**THE PROBLEM**
Where a line of the data below has the string "lstlisting", copy that line.

Segment Start: PROVIDED ENTRIES

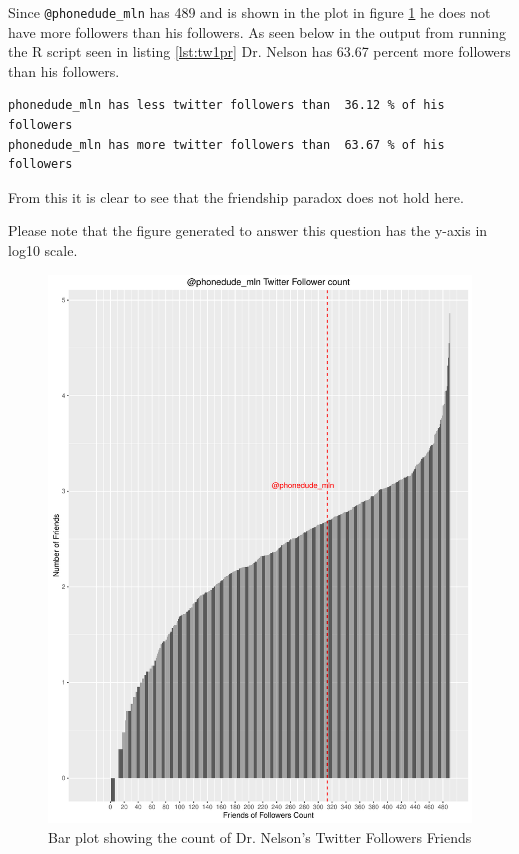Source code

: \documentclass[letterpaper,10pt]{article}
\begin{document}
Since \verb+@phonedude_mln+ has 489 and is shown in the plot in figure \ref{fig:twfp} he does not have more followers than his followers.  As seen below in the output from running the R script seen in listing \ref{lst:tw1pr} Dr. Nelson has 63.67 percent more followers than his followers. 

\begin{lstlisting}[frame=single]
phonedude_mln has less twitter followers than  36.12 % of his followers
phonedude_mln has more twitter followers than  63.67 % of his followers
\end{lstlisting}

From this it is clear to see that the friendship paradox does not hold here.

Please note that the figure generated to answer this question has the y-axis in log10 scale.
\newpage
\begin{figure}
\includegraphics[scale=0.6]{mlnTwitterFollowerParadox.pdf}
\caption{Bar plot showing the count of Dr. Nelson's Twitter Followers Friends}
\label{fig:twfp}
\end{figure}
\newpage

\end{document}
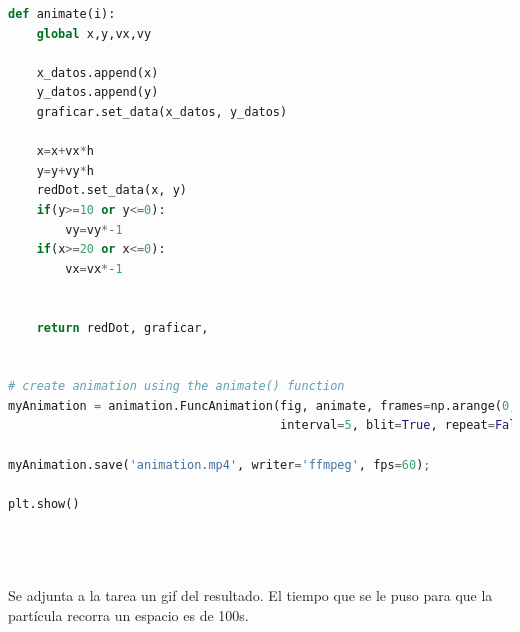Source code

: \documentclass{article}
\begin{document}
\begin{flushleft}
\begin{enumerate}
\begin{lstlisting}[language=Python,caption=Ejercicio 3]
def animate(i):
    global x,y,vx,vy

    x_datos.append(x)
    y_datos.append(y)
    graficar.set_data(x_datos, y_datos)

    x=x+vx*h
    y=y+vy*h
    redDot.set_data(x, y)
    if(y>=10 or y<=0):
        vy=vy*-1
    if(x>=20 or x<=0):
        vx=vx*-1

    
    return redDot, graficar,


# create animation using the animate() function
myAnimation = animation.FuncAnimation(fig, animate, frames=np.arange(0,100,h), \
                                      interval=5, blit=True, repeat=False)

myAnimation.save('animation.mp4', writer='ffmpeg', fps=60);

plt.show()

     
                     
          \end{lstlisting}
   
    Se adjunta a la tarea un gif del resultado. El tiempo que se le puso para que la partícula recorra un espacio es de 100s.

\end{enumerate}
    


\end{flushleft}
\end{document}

Segment End: PROVIDED ENTRIES
Segment Start: PROVIDED ENTRIES

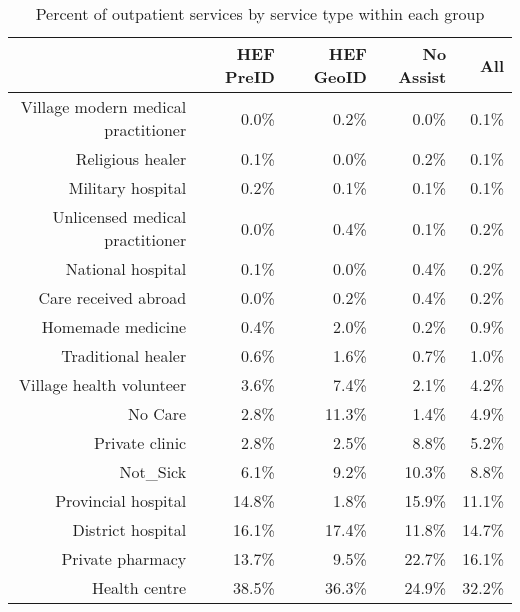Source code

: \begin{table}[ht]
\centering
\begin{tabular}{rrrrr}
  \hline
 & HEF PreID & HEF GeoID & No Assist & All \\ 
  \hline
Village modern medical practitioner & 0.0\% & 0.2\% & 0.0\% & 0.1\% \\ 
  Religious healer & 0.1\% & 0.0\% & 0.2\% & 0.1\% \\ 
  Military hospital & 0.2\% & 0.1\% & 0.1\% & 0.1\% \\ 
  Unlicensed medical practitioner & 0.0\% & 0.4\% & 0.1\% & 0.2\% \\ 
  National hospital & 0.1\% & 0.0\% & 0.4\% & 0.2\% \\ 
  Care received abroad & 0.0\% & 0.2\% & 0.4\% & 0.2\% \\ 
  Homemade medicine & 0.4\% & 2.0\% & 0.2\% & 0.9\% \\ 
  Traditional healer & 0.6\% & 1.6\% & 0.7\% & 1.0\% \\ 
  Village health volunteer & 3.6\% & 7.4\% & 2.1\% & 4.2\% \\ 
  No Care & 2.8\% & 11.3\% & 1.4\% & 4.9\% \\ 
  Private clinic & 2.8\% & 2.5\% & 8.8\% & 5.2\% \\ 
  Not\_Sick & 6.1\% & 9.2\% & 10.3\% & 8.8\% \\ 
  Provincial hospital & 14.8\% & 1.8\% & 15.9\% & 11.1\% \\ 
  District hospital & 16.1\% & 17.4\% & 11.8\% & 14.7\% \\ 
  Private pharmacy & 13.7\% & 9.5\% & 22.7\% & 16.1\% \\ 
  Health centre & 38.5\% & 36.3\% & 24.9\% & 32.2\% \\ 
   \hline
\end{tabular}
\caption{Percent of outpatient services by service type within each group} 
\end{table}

Segment End: PROVIDED ENTRIES

**TASK ANSWER**
\begin{lstlisting}[frame=single]
\end{lstlisting}
\begin{lstlisting}[language=Python,caption=Ejercicio 3]
          \end{lstlisting}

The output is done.